*** Opening of Source material ***

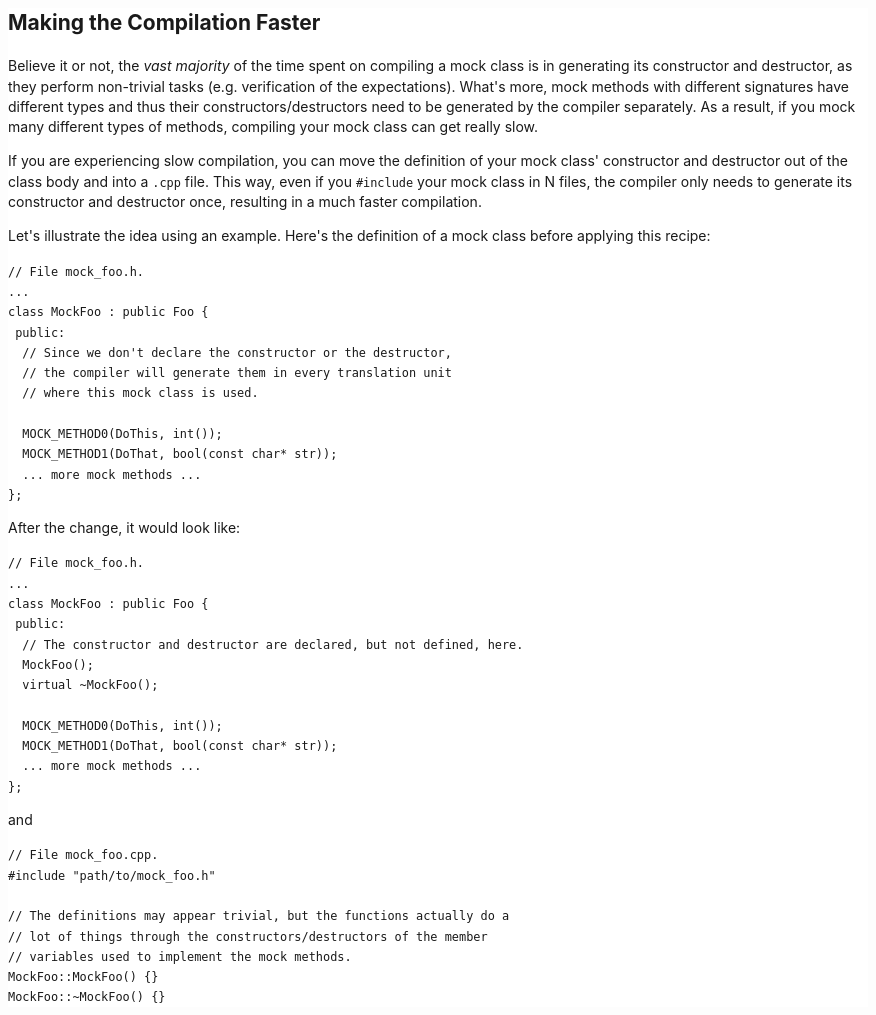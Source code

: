

## Making the Compilation Faster ##

Believe it or not, the _vast majority_ of the time spent on compiling
a mock class is in generating its constructor and destructor, as they
perform non-trivial tasks (e.g. verification of the
expectations). What's more, mock methods with different signatures
have different types and thus their constructors/destructors need to
be generated by the compiler separately. As a result, if you mock many
different types of methods, compiling your mock class can get really
slow.

If you are experiencing slow compilation, you can move the definition
of your mock class' constructor and destructor out of the class body
and into a `.cpp` file. This way, even if you `#include` your mock
class in N files, the compiler only needs to generate its constructor
and destructor once, resulting in a much faster compilation.

Let's illustrate the idea using an example. Here's the definition of a
mock class before applying this recipe:

```
// File mock_foo.h.
...
class MockFoo : public Foo {
 public:
  // Since we don't declare the constructor or the destructor,
  // the compiler will generate them in every translation unit
  // where this mock class is used.

  MOCK_METHOD0(DoThis, int());
  MOCK_METHOD1(DoThat, bool(const char* str));
  ... more mock methods ...
};
```

After the change, it would look like:

```
// File mock_foo.h.
...
class MockFoo : public Foo {
 public:
  // The constructor and destructor are declared, but not defined, here.
  MockFoo();
  virtual ~MockFoo();

  MOCK_METHOD0(DoThis, int());
  MOCK_METHOD1(DoThat, bool(const char* str));
  ... more mock methods ...
};
```
and
```
// File mock_foo.cpp.
#include "path/to/mock_foo.h"

// The definitions may appear trivial, but the functions actually do a
// lot of things through the constructors/destructors of the member
// variables used to implement the mock methods.
MockFoo::MockFoo() {}
MockFoo::~MockFoo() {}
```
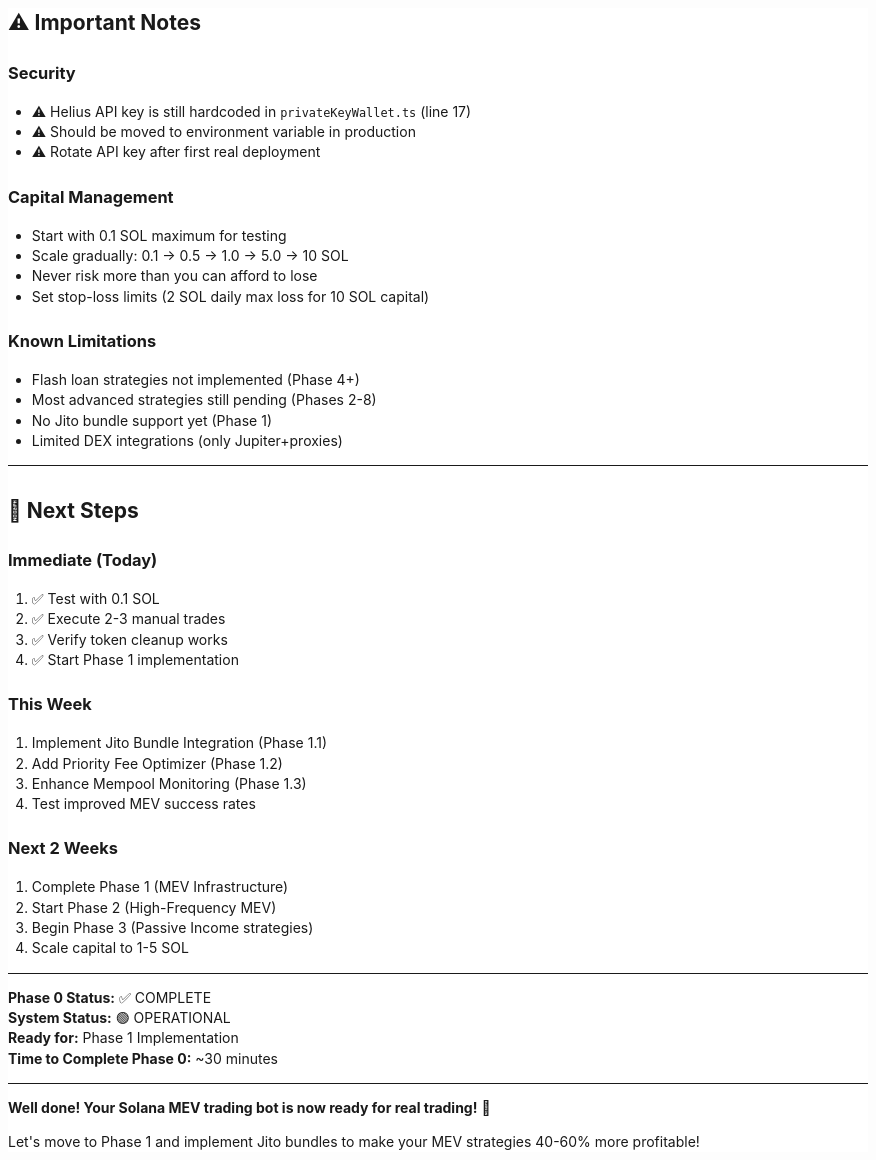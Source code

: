 
## ⚠️ Important Notes

### Security
- ⚠️ Helius API key is still hardcoded in `privateKeyWallet.ts` (line 17)
- ⚠️ Should be moved to environment variable in production
- ⚠️ Rotate API key after first real deployment

### Capital Management
- Start with 0.1 SOL maximum for testing
- Scale gradually: 0.1 → 0.5 → 1.0 → 5.0 → 10 SOL
- Never risk more than you can afford to lose
- Set stop-loss limits (2 SOL daily max loss for 10 SOL capital)

### Known Limitations
- Flash loan strategies not implemented (Phase 4+)
- Most advanced strategies still pending (Phases 2-8)
- No Jito bundle support yet (Phase 1)
- Limited DEX integrations (only Jupiter+proxies)

---

## 🎯 Next Steps

### Immediate (Today)
1. ✅ Test with 0.1 SOL
2. ✅ Execute 2-3 manual trades
3. ✅ Verify token cleanup works
4. ✅ Start Phase 1 implementation

### This Week
1. Implement Jito Bundle Integration (Phase 1.1)
2. Add Priority Fee Optimizer (Phase 1.2)
3. Enhance Mempool Monitoring (Phase 1.3)
4. Test improved MEV success rates

### Next 2 Weeks
1. Complete Phase 1 (MEV Infrastructure)
2. Start Phase 2 (High-Frequency MEV)
3. Begin Phase 3 (Passive Income strategies)
4. Scale capital to 1-5 SOL

---

**Phase 0 Status:** ✅ COMPLETE  
**System Status:** 🟢 OPERATIONAL  
**Ready for:** Phase 1 Implementation  
**Time to Complete Phase 0:** ~30 minutes  

---

**Well done! Your Solana MEV trading bot is now ready for real trading!** 🎉

Let's move to Phase 1 and implement Jito bundles to make your MEV strategies 40-60% more profitable!

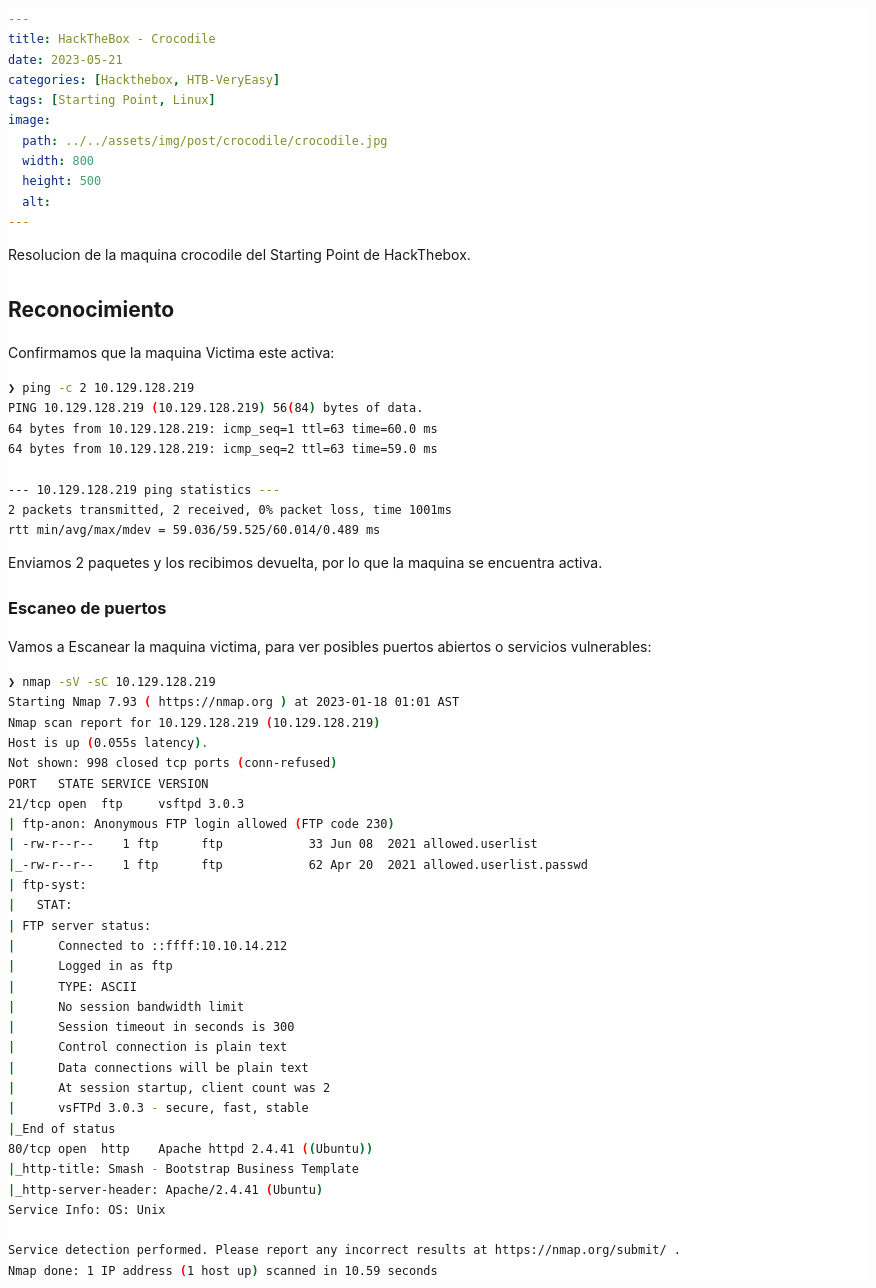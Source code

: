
 ```yaml
---
title: HackTheBox - Crocodile
date: 2023-05-21
categories: [Hackthebox, HTB-VeryEasy]
tags: [Starting Point, Linux]
image:
  path: ../../assets/img/post/crocodile/crocodile.jpg
  width: 800
  height: 500
  alt:
---
```


Resolucion de la maquina crocodile del Starting Point de HackThebox. 

## Reconocimiento 
Confirmamos que la maquina Victima este activa:
```bash
❯ ping -c 2 10.129.128.219
PING 10.129.128.219 (10.129.128.219) 56(84) bytes of data.
64 bytes from 10.129.128.219: icmp_seq=1 ttl=63 time=60.0 ms
64 bytes from 10.129.128.219: icmp_seq=2 ttl=63 time=59.0 ms

--- 10.129.128.219 ping statistics ---
2 packets transmitted, 2 received, 0% packet loss, time 1001ms
rtt min/avg/max/mdev = 59.036/59.525/60.014/0.489 ms
```

Enviamos 2 paquetes y los recibimos devuelta, por lo que la maquina se encuentra activa.
### Escaneo de puertos
Vamos a Escanear la maquina victima, para ver posibles puertos abiertos o servicios vulnerables:
```bash
❯ nmap -sV -sC 10.129.128.219
Starting Nmap 7.93 ( https://nmap.org ) at 2023-01-18 01:01 AST
Nmap scan report for 10.129.128.219 (10.129.128.219)
Host is up (0.055s latency).
Not shown: 998 closed tcp ports (conn-refused)
PORT   STATE SERVICE VERSION
21/tcp open  ftp     vsftpd 3.0.3
| ftp-anon: Anonymous FTP login allowed (FTP code 230)
| -rw-r--r--    1 ftp      ftp            33 Jun 08  2021 allowed.userlist
|_-rw-r--r--    1 ftp      ftp            62 Apr 20  2021 allowed.userlist.passwd
| ftp-syst: 
|   STAT: 
| FTP server status:
|      Connected to ::ffff:10.10.14.212
|      Logged in as ftp
|      TYPE: ASCII
|      No session bandwidth limit
|      Session timeout in seconds is 300
|      Control connection is plain text
|      Data connections will be plain text
|      At session startup, client count was 2
|      vsFTPd 3.0.3 - secure, fast, stable
|_End of status
80/tcp open  http    Apache httpd 2.4.41 ((Ubuntu))
|_http-title: Smash - Bootstrap Business Template
|_http-server-header: Apache/2.4.41 (Ubuntu)
Service Info: OS: Unix

Service detection performed. Please report any incorrect results at https://nmap.org/submit/ .
Nmap done: 1 IP address (1 host up) scanned in 10.59 seconds
```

*** Close of Source material ***

● **Exercise details**
Quote the records above exactly, from the first line through the line containing "have different types", and leave out the pictures.

● **Task solution**
Source code

:

## Making the Compilation Faster ##

Believe it or not, the _vast majority_ of the time spent on compiling
a mock class is in generating its constructor and destructor, as they
perform non-trivial tasks (e.g. verification of the
expectations). What's more, mock methods with different signatures
have different types and thus their constructors/destructors need to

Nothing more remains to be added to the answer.